On peut penser avec plus de vraisemblance que la condensation des émanations très diluées à basse température présente plutôt une analogie avec l’absorption des gaz par les parois solides froides. On sait que ce phénomène est électif, c’est-à-dire que certaines matières absorbent plus ou moins facilement certains gaz. C’est ainsi que le charbon de bois absorbe très facilement à la température de l’air liquide les gaz communs de l’air et l’argon, mais le néon et l’hélium ne sont pas absorbés. On a vu plus haut que le charbon absorbe l’émanation très énergiquement à la température ordinaire. Dans les mêmes conditions les parois de verre, de plomb, de cuivre absorbent cette émanation très faiblement et à un degré inégal, tandis que le celluloïd et le caoutchouc l’absorbent en plus forte proportion.

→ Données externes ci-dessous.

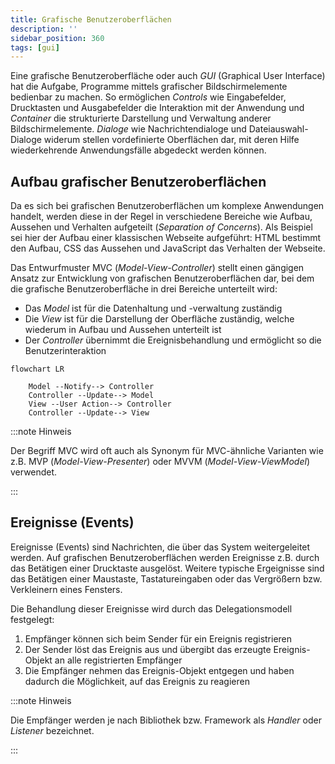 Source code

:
 ```yaml
---
title: Grafische Benutzeroberflächen
description: ''
sidebar_position: 360
tags: [gui]
---
```


Eine grafische Benutzeroberfläche oder auch _GUI_ (Graphical User Interface) hat
die Aufgabe, Programme mittels grafischer Bildschirmelemente bedienbar zu
machen. So ermöglichen _Controls_ wie Eingabefelder, Drucktasten und
Ausgabefelder die Interaktion mit der Anwendung und _Container_ die
strukturierte Darstellung und Verwaltung anderer Bildschirmelemente. _Dialoge_
wie Nachrichtendialoge und Dateiauswahl-Dialoge widerum stellen vordefinierte
Oberflächen dar, mit deren Hilfe wiederkehrende Anwendungsfälle abgedeckt werden
können.

## Aufbau grafischer Benutzeroberflächen

Da es sich bei grafischen Benutzeroberflächen um komplexe Anwendungen handelt,
werden diese in der Regel in verschiedene Bereiche wie Aufbau, Aussehen und
Verhalten aufgeteilt (_Separation of Concerns_). Als Beispiel sei hier der
Aufbau einer klassischen Webseite aufgeführt: HTML bestimmt den Aufbau, CSS das
Aussehen und JavaScript das Verhalten der Webseite.

Das Entwurfmuster MVC (_Model-View-Controller_) stellt einen gängigen Ansatz zur
Entwicklung von grafischen Benutzeroberflächen dar, bei dem die grafische
Benutzeroberfläche in drei Bereiche unterteilt wird:

- Das _Model_ ist für die Datenhaltung und -verwaltung zuständig
- Die _View_ ist für die Darstellung der Oberfläche zuständig, welche wiederum
  in Aufbau und Aussehen unterteilt ist
- Der _Controller_ übernimmt die Ereignisbehandlung und ermöglicht so die
  Benutzerinteraktion

```mermaid
flowchart LR

    Model --Notify--> Controller
    Controller --Update--> Model
    View --User Action--> Controller
    Controller --Update--> View
```

:::note Hinweis

Der Begriff MVC wird oft auch als Synonym für MVC-ähnliche Varianten wie z.B.
MVP (_Model-View-Presenter_) oder MVVM (_Model-View-ViewModel_) verwendet.

:::

## Ereignisse (Events)

Ereignisse (Events) sind Nachrichten, die über das System weitergeleitet werden.
Auf grafischen Benutzeroberflächen werden Ereignisse z.B. durch das Betätigen
einer Drucktaste ausgelöst. Weitere typische Ergeignisse sind das Betätigen
einer Maustaste, Tastatureingaben oder das Vergrößern bzw. Verkleinern eines
Fensters.

Die Behandlung dieser Ereignisse wird durch das Delegationsmodell festgelegt:

1. Empfänger können sich beim Sender für ein Ereignis registrieren
2. Der Sender löst das Ereignis aus und übergibt das erzeugte Ereignis-Objekt an
   alle registrierten Empfänger
3. Die Empfänger nehmen das Ereignis-Objekt entgegen und haben dadurch die
   Möglichkeit, auf das Ereignis zu reagieren

:::note Hinweis

Die Empfänger werden je nach Bibliothek bzw. Framework als _Handler_ oder
_Listener_ bezeichnet.

:::
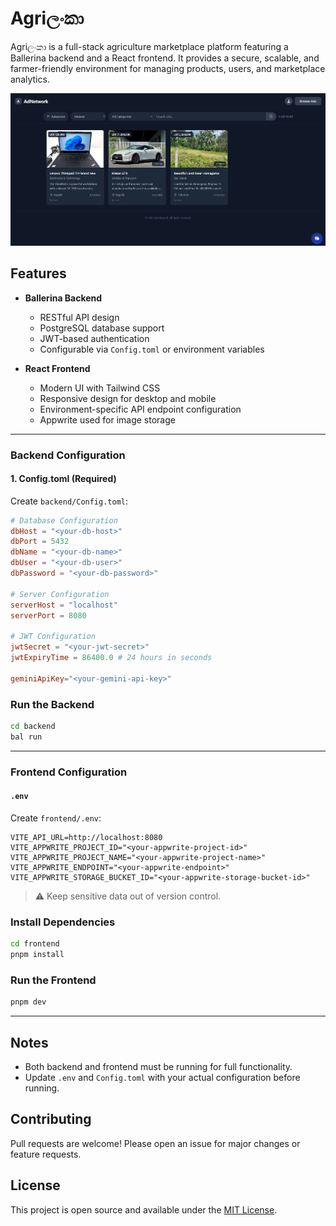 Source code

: # Agriලංකා

Agriලංකා is a full-stack agriculture marketplace platform featuring a Ballerina backend and a React frontend.
It provides a secure, scalable, and farmer-friendly environment for managing products, users, and marketplace analytics.

<img src="./screenshot/image.png" width="600" alt="Website"/>

## Features

* **Ballerina Backend**

  * RESTful API design
  * PostgreSQL database support
  * JWT-based authentication
  * Configurable via `Config.toml` or environment variables

* **React Frontend**

  * Modern UI with Tailwind CSS
  * Responsive design for desktop and mobile
  * Environment-specific API endpoint configuration
  * Appwrite used for image storage

---

### **Backend Configuration**

#### 1. Config.toml (Required)

Create `backend/Config.toml`:

```toml
# Database Configuration
dbHost = "<your-db-host>"
dbPort = 5432
dbName = "<your-db-name>"
dbUser = "<your-db-user>"
dbPassword = "<your-db-password>"

# Server Configuration
serverHost = "localhost"
serverPort = 8080

# JWT Configuration
jwtSecret = "<your-jwt-secret>"
jwtExpiryTime = 86400.0 # 24 hours in seconds

geminiApiKey="<your-gemini-api-key>"
```

### **Run the Backend**

```sh
cd backend
bal run
```

---

### **Frontend Configuration**

#### `.env`


Create `frontend/.env`:

```env
VITE_API_URL=http://localhost:8080
VITE_APPWRITE_PROJECT_ID="<your-appwrite-project-id>"
VITE_APPWRITE_PROJECT_NAME="<your-appwrite-project-name>"
VITE_APPWRITE_ENDPOINT="<your-appwrite-endpoint>"
VITE_APPWRITE_STORAGE_BUCKET_ID="<your-appwrite-storage-bucket-id>"
```

> ⚠ Keep sensitive data out of version control.

### **Install Dependencies**

```sh
cd frontend
pnpm install
```

### **Run the Frontend**

```sh
pnpm dev
```

---

## Notes

* Both backend and frontend must be running for full functionality.
* Update `.env` and `Config.toml` with your actual configuration before running.


## Contributing

Pull requests are welcome!
Please open an issue for major changes or feature requests.


## License

This project is open source and available under the [MIT License](LICENSE).
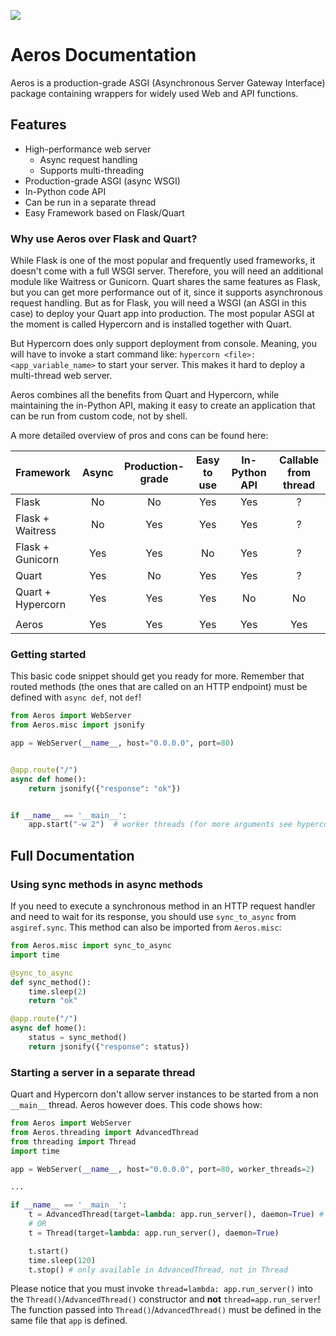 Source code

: ![](Icon_header.png)

# Aeros Documentation
Aeros is a production-grade ASGI (Asynchronous Server Gateway Interface) package
containing wrappers for widely used Web and API functions.

## Features
- High-performance web server
  - Async request handling
  - Supports multi-threading
- Production-grade ASGI (async WSGI)
- In-Python code API
- Can be run in a separate thread
- Easy Framework based on Flask/Quart


### Why use Aeros over Flask and Quart?
While Flask is one of the most popular and frequently used frameworks, it doesn't come
with a full WSGI server. Therefore, you will need an additional module like Waitress or
Gunicorn. Quart shares the same features as Flask, but you can get more performance out
of it, since it supports asynchronous request handling. But as for Flask, you will need
a WSGI (an ASGI in this case) to deploy your Quart app into production. The most popular
ASGI at the moment is called Hypercorn and is installed together with Quart.

But Hypercorn does only support deployment from console. Meaning, you will have to invoke
a start command like: `hypercorn <file>:<app_variable_name>` to start your server. This
makes it hard to deploy a multi-thread web server.

Aeros combines all the benefits from Quart and Hypercorn, while maintaining the in-Python
API, making it easy to create an application that can be run from custom code, not by shell.

A more detailed overview of pros and cons can be found here:

| Framework              | Async | Production-grade | Easy to use | In-Python API | Callable from thread |
|:-----------------------|:-----:|:----------------:|:-----------:|:-------------:|:---------------------:
| Flask                  | No    | No               | Yes         | Yes           | ?
| Flask + Waitress       | No    | Yes              | Yes         | Yes           | ?
| Flask + Gunicorn       | Yes   | Yes              | No          | Yes           | ?
| Quart                  | Yes   | No               | Yes         | Yes           | ?
| Quart + Hypercorn      | Yes   | Yes              | Yes         | No            | No
||    
| Aeros                  | Yes   | Yes              | Yes         | Yes           | Yes

### Getting started
This basic code snippet should get you ready for more. Remember that routed methods 
(the ones that are called on an HTTP endpoint) must be defined with `async def`, not `def`!

```python
from Aeros import WebServer
from Aeros.misc import jsonify

app = WebServer(__name__, host="0.0.0.0", port=80)


@app.route("/")
async def home():
    return jsonify({"response": "ok"})


if __name__ == '__main__':
    app.start("-w 2")  # worker threads (for more arguments see hypercorn documentation)
```

## Full Documentation

### Using sync methods in async methods
If you need to execute a synchronous method in an HTTP request handler and need to wait
for its response, you should use `sync_to_async` from `asgiref.sync`. This method can also
be imported from `Aeros.misc`:

```python
from Aeros.misc import sync_to_async
import time

@sync_to_async
def sync_method():
    time.sleep(2)
    return "ok"

@app.route("/")
async def home():
    status = sync_method()
    return jsonify({"response": status})
```

### Starting a server in a separate thread
Quart and Hypercorn don't allow server instances to be started from a non `__main__` thread.
Aeros however does. This code shows how:
```python
from Aeros import WebServer
from Aeros.threading import AdvancedThread
from threading import Thread
import time

app = WebServer(__name__, host="0.0.0.0", port=80, worker_threads=2)

...

if __name__ == '__main__':
    t = AdvancedThread(target=lambda: app.run_server(), daemon=True) # you need a lambda here
    # OR
    t = Thread(target=lambda: app.run_server(), daemon=True)

    t.start()
    time.sleep(120)
    t.stop() # only available in AdvancedThread, not in Thread
```
Please notice that you must invoke `thread=lambda: app.run_server()` into the `Thread()`/`AdvancedThread()`
constructor and **not** `thread=app.run_server`! The function passed into `Thread()`/`AdvancedThread()` must be defined
in the same file that `app` is defined.


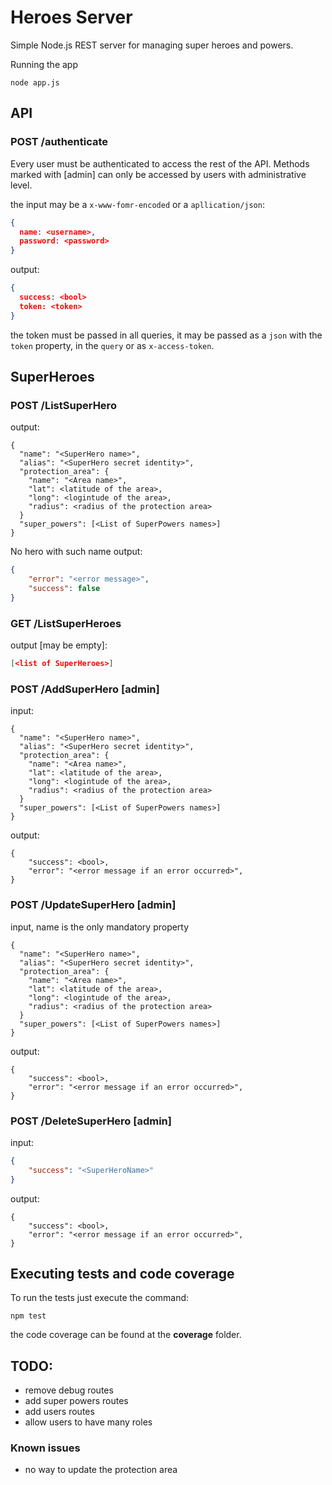 # Heroes Server

Simple Node.js REST server for managing super heroes and powers.


Running the app
```
node app.js
```

## API
### POST /authenticate
Every user must be authenticated to access the rest of the API.
Methods marked with [admin] can only be accessed by users with administrative level.

the input may be a `x-www-fomr-encoded` or a `apllication/json`:
```json
{
  name: <username>,
  password: <password>
}
```

output:
```json
{
  success: <bool>
  token: <token>
}
```

the token must be passed in all queries, it may be passed as a `json` with the `token` property, in the `query` or as `x-access-token`.

## SuperHeroes

### POST /ListSuperHero
output:
```
{
  "name": "<SuperHero name>",
  "alias": "<SuperHero secret identity>",
  "protection_area": {
    "name": "<Area name>",
    "lat": <latitude of the area>,
    "long": <logintude of the area>,
    "radius": <radius of the protection area>
  }
  "super_powers": [<List of SuperPowers names>]
}
```

No hero with such name output:
```json
{
    "error": "<error message>",
    "success": false
}
```

### GET /ListSuperHeroes
output [may be empty]:
```json
[<list of SuperHeroes>]
```

### POST /AddSuperHero [admin]
input:
```
{
  "name": "<SuperHero name>",
  "alias": "<SuperHero secret identity>",
  "protection_area": {
    "name": "<Area name>",
    "lat": <latitude of the area>,
    "long": <logintude of the area>,
    "radius": <radius of the protection area>
  }
  "super_powers": [<List of SuperPowers names>]
}
```
output:
```
{
    "success": <bool>,
    "error": "<error message if an error occurred>",
}
```

### POST /UpdateSuperHero [admin]
input, name is the only mandatory property
```
{
  "name": "<SuperHero name>",
  "alias": "<SuperHero secret identity>",
  "protection_area": {
    "name": "<Area name>",
    "lat": <latitude of the area>,
    "long": <logintude of the area>,
    "radius": <radius of the protection area>
  }
  "super_powers": [<List of SuperPowers names>]
}
```

output:
```
{
    "success": <bool>,
    "error": "<error message if an error occurred>",
}
```

### POST /DeleteSuperHero [admin]
input:
```json
{
    "success": "<SuperHeroName>"
}
```

output:
```
{
    "success": <bool>,
    "error": "<error message if an error occurred>",
}
```

## Executing tests and code coverage
To run the tests just execute the command:
```
npm test
```
the code coverage can be found at the **coverage** folder.


## TODO:
- remove debug routes
- add super powers routes
- add users routes
- allow users to have many roles

### Known issues
- no way to update the protection area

Si la condensation des émanations à basse température est assimilable à une absorption exercée par la paroi solide, cette absorption est probablement élective, et l’on devrait s’attendre à trouver que, d’une part, la proportion de l’émanation non condensée dans des conditions déterminées croît régulièrement avec la température, et que, d’autre part, cette proportion dépend de la nature de la paroi sur laquelle se produit la condensation. L’allure générale du phénomène est conforme à cette manière de voir ; la marche de la condensation est tout à fait progressive pour l’émanation du thorium et aussi pour celle de l’actinium ; pour l’émanation du radium la condensation se fait plus brusquement.